_Records supplied_.
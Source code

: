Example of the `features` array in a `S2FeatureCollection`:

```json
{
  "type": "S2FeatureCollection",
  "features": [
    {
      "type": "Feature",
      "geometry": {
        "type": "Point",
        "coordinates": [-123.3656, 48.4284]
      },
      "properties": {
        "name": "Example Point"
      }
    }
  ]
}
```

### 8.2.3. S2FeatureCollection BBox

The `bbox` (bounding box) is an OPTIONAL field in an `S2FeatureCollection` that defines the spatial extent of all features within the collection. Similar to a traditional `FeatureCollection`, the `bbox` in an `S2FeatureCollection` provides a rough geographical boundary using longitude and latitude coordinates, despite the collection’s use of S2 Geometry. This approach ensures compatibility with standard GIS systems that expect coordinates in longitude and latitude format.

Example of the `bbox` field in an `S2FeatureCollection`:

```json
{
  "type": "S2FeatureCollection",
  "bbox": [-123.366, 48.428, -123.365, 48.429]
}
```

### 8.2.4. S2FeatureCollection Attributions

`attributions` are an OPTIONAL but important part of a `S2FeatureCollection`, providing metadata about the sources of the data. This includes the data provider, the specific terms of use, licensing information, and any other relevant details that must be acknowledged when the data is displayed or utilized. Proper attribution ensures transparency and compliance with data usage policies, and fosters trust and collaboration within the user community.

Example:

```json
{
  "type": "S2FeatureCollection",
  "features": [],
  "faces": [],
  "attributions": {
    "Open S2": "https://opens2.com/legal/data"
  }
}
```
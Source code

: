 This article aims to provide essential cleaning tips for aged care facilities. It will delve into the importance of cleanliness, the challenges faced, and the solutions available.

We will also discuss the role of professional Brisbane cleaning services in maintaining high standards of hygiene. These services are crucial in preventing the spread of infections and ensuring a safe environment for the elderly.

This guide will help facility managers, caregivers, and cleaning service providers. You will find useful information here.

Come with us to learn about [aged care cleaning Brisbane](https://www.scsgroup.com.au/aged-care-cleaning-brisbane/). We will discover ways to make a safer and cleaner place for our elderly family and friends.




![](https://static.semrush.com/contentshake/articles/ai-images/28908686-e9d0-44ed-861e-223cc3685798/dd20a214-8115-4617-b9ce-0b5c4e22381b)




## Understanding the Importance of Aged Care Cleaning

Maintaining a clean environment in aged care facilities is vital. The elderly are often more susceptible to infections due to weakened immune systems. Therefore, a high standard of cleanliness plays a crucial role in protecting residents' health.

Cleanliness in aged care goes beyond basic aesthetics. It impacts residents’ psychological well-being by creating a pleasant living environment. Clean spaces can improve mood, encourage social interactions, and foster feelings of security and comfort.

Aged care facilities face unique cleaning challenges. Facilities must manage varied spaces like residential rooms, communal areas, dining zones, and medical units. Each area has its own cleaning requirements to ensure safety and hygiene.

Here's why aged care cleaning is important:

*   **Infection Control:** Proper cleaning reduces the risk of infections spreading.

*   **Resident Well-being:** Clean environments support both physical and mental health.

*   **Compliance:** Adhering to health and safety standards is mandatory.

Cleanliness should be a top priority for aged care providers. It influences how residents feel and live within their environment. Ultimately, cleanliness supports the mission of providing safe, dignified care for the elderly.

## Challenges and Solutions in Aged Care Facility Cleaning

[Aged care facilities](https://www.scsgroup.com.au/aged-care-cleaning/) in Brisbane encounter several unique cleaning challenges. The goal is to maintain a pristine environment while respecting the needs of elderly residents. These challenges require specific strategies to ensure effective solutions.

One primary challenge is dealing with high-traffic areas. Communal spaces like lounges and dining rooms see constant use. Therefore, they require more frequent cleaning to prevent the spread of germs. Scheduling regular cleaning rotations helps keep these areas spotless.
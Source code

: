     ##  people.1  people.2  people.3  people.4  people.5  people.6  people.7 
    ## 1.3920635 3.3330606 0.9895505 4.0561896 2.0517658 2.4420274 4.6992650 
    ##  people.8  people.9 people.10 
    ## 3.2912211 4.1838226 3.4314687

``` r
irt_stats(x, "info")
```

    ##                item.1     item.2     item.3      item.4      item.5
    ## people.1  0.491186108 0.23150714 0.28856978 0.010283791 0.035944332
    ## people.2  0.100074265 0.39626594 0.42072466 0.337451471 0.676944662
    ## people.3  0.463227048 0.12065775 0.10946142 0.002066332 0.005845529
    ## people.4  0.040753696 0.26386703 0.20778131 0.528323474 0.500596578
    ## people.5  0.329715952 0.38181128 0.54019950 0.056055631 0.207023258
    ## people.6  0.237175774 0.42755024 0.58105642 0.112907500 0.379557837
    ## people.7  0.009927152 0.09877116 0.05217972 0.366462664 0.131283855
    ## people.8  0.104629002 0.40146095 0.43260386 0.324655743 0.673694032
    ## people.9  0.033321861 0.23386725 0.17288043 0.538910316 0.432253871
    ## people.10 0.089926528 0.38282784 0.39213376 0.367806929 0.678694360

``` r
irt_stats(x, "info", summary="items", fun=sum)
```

_Your instructions_. Whenever "unique" shows up in a line of the listing, copy that whole line.

_Written response_.
Aged care facilities face unique cleaning challenges. Facilities must manage varied spaces like residential rooms, communal areas, dining zones, and medical units. Each area has its own cleaning requirements to ensure safety and hygiene.
[Aged care facilities](https://www.scsgroup.com.au/aged-care-cleaning/) in Brisbane encounter several unique cleaning challenges. The goal is to maintain a pristine environment while respecting the needs of elderly residents. These challenges require specific strategies to ensure effective solutions.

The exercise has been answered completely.